All artists hit a creative block now and again, at which point any number of techniques are offered up to get the work flowing once again. Getting out into the world is certainly one idea, but if that comes up short then you can still reach for your mobile device! Browsing the millions of photographs on Flickr or Instagram is a great way to find visual inspiration, where as music discovery on platforms like Pandora or Songza¬†could offer up that crucial melody that you’ve been missing.

Research

One step on from inspiration striking, perhaps you know exactly what your subject or concept will be but need to dive deeper and learn more. Now we’re really hitting the strengths of fusing technology to creativity! Wikipedia is a first port of call for many, given its huge banks of information on almost every subject, but if the validity is a concern then you might seek to crowd source some information from your networks. Linkedin and Quora both boast a high level of professional insight when you need to find an expert opinion. For full presentations on a given subject, you can also poke around Slideshare for information.

Memory Aid

Even more frustrating than being blocked from inspiration is knowing that it struck but not being able to recall your moment of genius. Mobile technology is ideally placed to help out hear, providing a tool to record ideas in any shape or form. It’s hard to beat Evernote as a one-size fits all solution to all an artist’s recall needs, as it features sound recording, picture snapping and, of course, note taking, all in one app. It also has a rather useful geo-tagging feature, if the location of your inspiration is of particular importance. For more specialized use, however, a musician may choose to use a service like Soundcloud to record and upload melodies, and writers could opt for the pure simplicity of Google’s Keep as an alternative to 5,000 Post-It notes on the bedroom wall.

Storage and Organization

The aforementioned Post-It notes are probably familiar to most creators, actually, as they can at least be rearranged and organized into new forms.But technology puts that process in the palm of your hand (or hands, for you 10″ tablet users), as well as offering access everywhere and a mode of storage that isn’t at risk from overzealous cleaners.

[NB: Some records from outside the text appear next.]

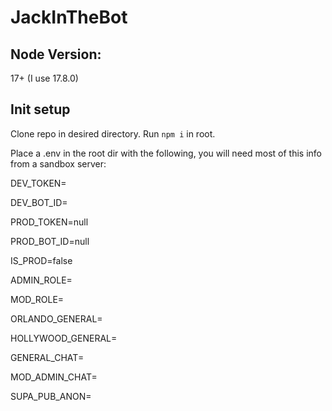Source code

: # JackInTheBot

## Node Version:
17+ (I use 17.8.0)

## Init setup

Clone repo in desired directory. Run `npm i` in root. 

Place a .env in the root dir with the following, you will need most of this info from a sandbox server:

DEV_TOKEN=

DEV_BOT_ID= 

PROD_TOKEN=null

PROD_BOT_ID=null

IS_PROD=false


ADMIN_ROLE=

MOD_ROLE=

ORLANDO_GENERAL=

HOLLYWOOD_GENERAL=

GENERAL_CHAT=

MOD_ADMIN_CHAT=


SUPA_PUB_ANON=


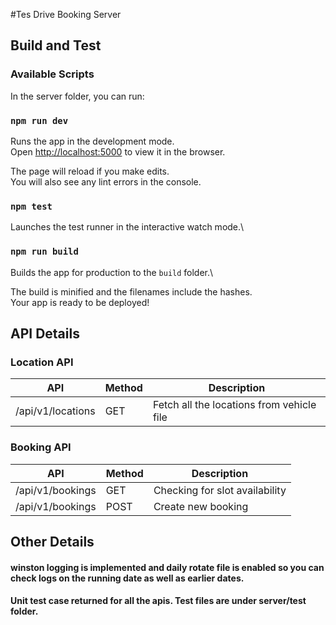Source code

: #Tes Drive Booking Server

## Build and Test

### Available Scripts

In the server folder, you can run:

### `npm run dev`

Runs the app in the development mode.\
Open [http://localhost:5000](http://localhost:5000) to view it in the browser.

The page will reload if you make edits.\
You will also see any lint errors in the console.

### `npm test`

Launches the test runner in the interactive watch mode.\

### `npm run build`

Builds the app for production to the `build` folder.\

The build is minified and the filenames include the hashes.\
Your app is ready to be deployed!

## API Details

### Location API

| API               | Method | Description             |
| ----------------- | ------ | ----------------------- |
| /api/v1/locations | GET    | Fetch all the locations from vehicle file |

### Booking API

| API              | Method | Description               |
| ---------------- | ------ | ------------------------- |
| /api/v1/bookings | GET    | Checking for slot availability |
| /api/v1/bookings | POST   | Create new booking        |

## Other Details

#### winston logging is implemented and daily rotate file is enabled so you can check logs on the running date as well as earlier dates.

#### Unit test case returned for all the apis. Test files are under server/test folder.
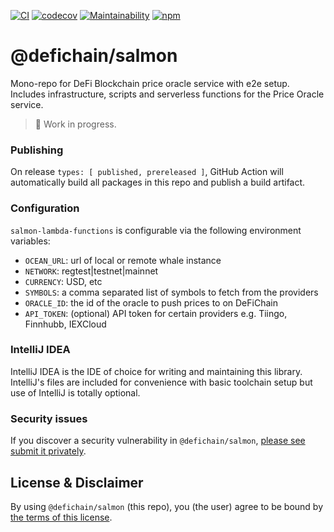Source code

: [![CI](https://github.com/DeFiCh/salmon/actions/workflows/ci.yml/badge.svg)](https://github.com/DeFiCh/salmon/actions/workflows/ci.yml)
[![codecov](https://codecov.io/gh/DeFiCh/salmon/branch/main/graph/badge.svg?token=IYL9K0WROA)](https://codecov.io/gh/DeFiCh/salmon)
[![Maintainability](https://api.codeclimate.com/v1/badges/924a1c05249f72cf88e3/maintainability)](https://codeclimate.com/github/DeFiCh/salmon/maintainability)
[![npm](https://img.shields.io/npm/v/@defichain/salmon)](https://www.npmjs.com/package/@defichain/salmon)

# @defichain/salmon

Mono-repo for DeFi Blockchain price oracle service with e2e setup. Includes infrastructure, scripts and serverless
functions for the Price Oracle service.

> 🚧 Work in progress.

### Publishing

On release `types: [ published, prereleased ]`, GitHub Action will automatically build all packages in this repo and
publish a build artifact.

### Configuration

`salmon-lambda-functions` is configurable via the following environment variables:
- `OCEAN_URL`: url of local or remote whale instance
- `NETWORK`: regtest|testnet|mainnet
- `CURRENCY`: USD, etc
- `SYMBOLS`: a comma separated list of symbols to fetch from the providers
- `ORACLE_ID`: the id of the oracle to push prices to on DeFiChain
- `API_TOKEN`: (optional) API token for certain providers e.g. Tiingo, Finnhubb, IEXCloud

### IntelliJ IDEA

IntelliJ IDEA is the IDE of choice for writing and maintaining this library. IntelliJ's files are included for
convenience with basic toolchain setup but use of IntelliJ is totally optional.

### Security issues

If you discover a security vulnerability in
`@defichain/salmon`, [please see submit it privately](https://github.com/DeFiCh/.github/blob/main/SECURITY.md).

## License & Disclaimer

By using `@defichain/salmon` (this repo), you (the user) agree to be bound by [the terms of this license](LICENSE).
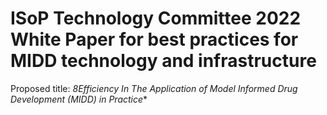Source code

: 
# ISoP Technology Committee 2022 White Paper for best practices for MIDD technology and infrastructure

Proposed title: *8Efficiency In The Application of Model Informed Drug Development (MIDD) in Practice**

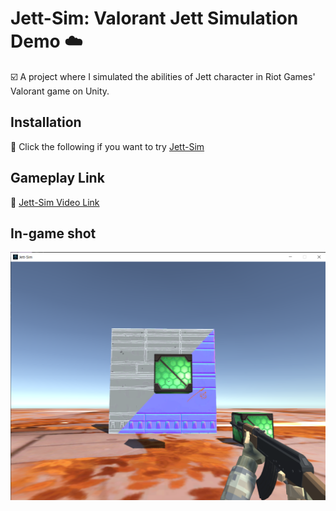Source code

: # Jett-Sim: Valorant Jett Simulation Demo ☁️ 

☑️ A project where I simulated the abilities of Jett character in Riot Games' Valorant game on Unity.

## Installation

💽 Click the following if you want to try [Jett-Sim](https://ercealtun.itch.io/jett-sim)

## Gameplay Link 

🔗 [Jett-Sim Video Link](https://www.youtube.com/watch?v=OgQZEC01vxw)

## In-game shot

<img src="/JettDemo/Assets/Images/screenshot.png">
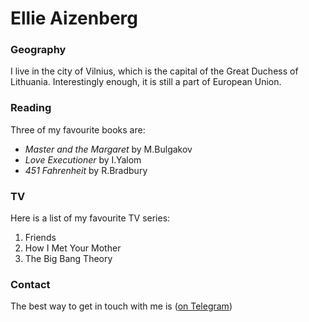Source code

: # Ellie Aizenberg

### Geography

I live in the city of Vilnius, which is the capital of the Great Duchess of Lithuania. Interestingly enough, it is still a part of European Union.

### Reading

Three of my favourite books are:

- *Master and the Margaret* by M.Bulgakov
- *Love Executioner* by I.Yalom
- *451 Fahrenheit* by R.Bradbury

### TV

Here is a list of my favourite TV series:

1. Friends
2. How I Met Your Mother
3. The Big Bang Theory

### Contact 

The best way to get in touch with me is ([on Telegram](https://t.me/anneliesefrank))
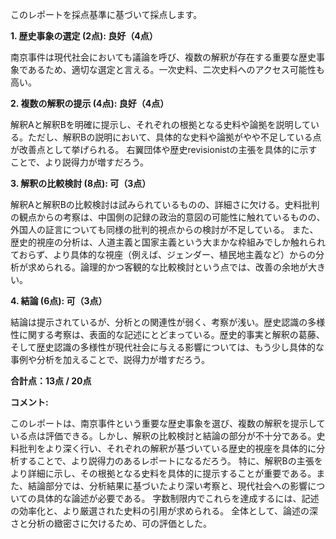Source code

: このレポートを採点基準に基づいて採点します。

**1. 歴史事象の選定 (2点): 良好（4点）**

南京事件は現代社会においても議論を呼び、複数の解釈が存在する重要な歴史事象であるため、適切な選定と言える。一次史料、二次史料へのアクセス可能性も高い。

**2. 複数の解釈の提示 (4点): 良好（4点）**

解釈Aと解釈Bを明確に提示し、それぞれの根拠となる史料や論拠を説明している。ただし、解釈Bの説明において、具体的な史料や論拠がやや不足している点が改善点として挙げられる。  右翼団体や歴史revisionistの主張を具体的に示すことで、より説得力が増すだろう。

**3. 解釈の比較検討 (8点): 可（3点）**

解釈Aと解釈Bの比較検討は試みられているものの、詳細さに欠ける。史料批判の観点からの考察は、中国側の記録の政治的意図の可能性に触れているものの、外国人の証言についても同様の批判的視点からの検討が不足している。  また、歴史的視座の分析は、人道主義と国家主義という大まかな枠組みでしか触れられておらず、より具体的な視座（例えば、ジェンダー、植民地主義など）からの分析が求められる。論理的かつ客観的な比較検討という点では、改善の余地が大きい。

**4. 結論 (6点): 可（3点）**

結論は提示されているが、分析との関連性が弱く、考察が浅い。歴史認識の多様性に関する考察は、表面的な記述にとどまっている。歴史的事実と解釈の葛藤、そして歴史認識の多様性が現代社会に与える影響については、もう少し具体的な事例や分析を加えることで、説得力が増すだろう。


**合計点：13点 / 20点**


**コメント:**

このレポートは、南京事件という重要な歴史事象を選び、複数の解釈を提示している点は評価できる。しかし、解釈の比較検討と結論の部分が不十分である。史料批判をより深く行い、それぞれの解釈が基づいている歴史的視座を具体的に分析することで、より説得力のあるレポートになるだろう。  特に、解釈Bの主張をより詳細に示し、その根拠となる史料を具体的に提示することが重要である。また、結論部分では、分析結果に基づいたより深い考察と、現代社会への影響についての具体的な論述が必要である。  字数制限内でこれらを達成するには、記述の効率化と、より厳選された史料の引用が求められる。  全体として、論述の深さと分析の緻密さに欠けるため、可の評価とした。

Evernote again offers a compelling solution, with tags and archiving powerful tools to store away your ideas, or completed pieces of work, in a way that is easily accessible when you return. Dropbox is another, making up for what it lacks in depth of functions with a simple user interface and excellent options to share your work securely with others.

Opinions and Feedback

Research is one thing, but crunch time really hits when you complete your creative endeavor and the time comes to obtain some critical feedback. While your friends and family are available via standard social channels, chances are you’d like to get your work appraised by a wider audience of peers and/or fans. If you’ve built up an audience on blog sites like Tumblr or WordPress, they may prove the ideal space to test run your creations in a supportive but critical environment. If not, you can still utilize the platforms we’ve mentioned earlier to provide a private link and share your work directly with those you trust, if it’s not quite ready for the public eye. If your creative project is something as substantial as a website, there are even services that will offer more practical feedback in the form of usability testing, some fee-based and others with free options.

The resources here only scratch the surface of what’s out there, but the uses should give you an idea as to how you can creatively use technology to master your own creativity. A browse of your favorite app store should do the rest.

What tools or platforms do you find crucial to your own creative process?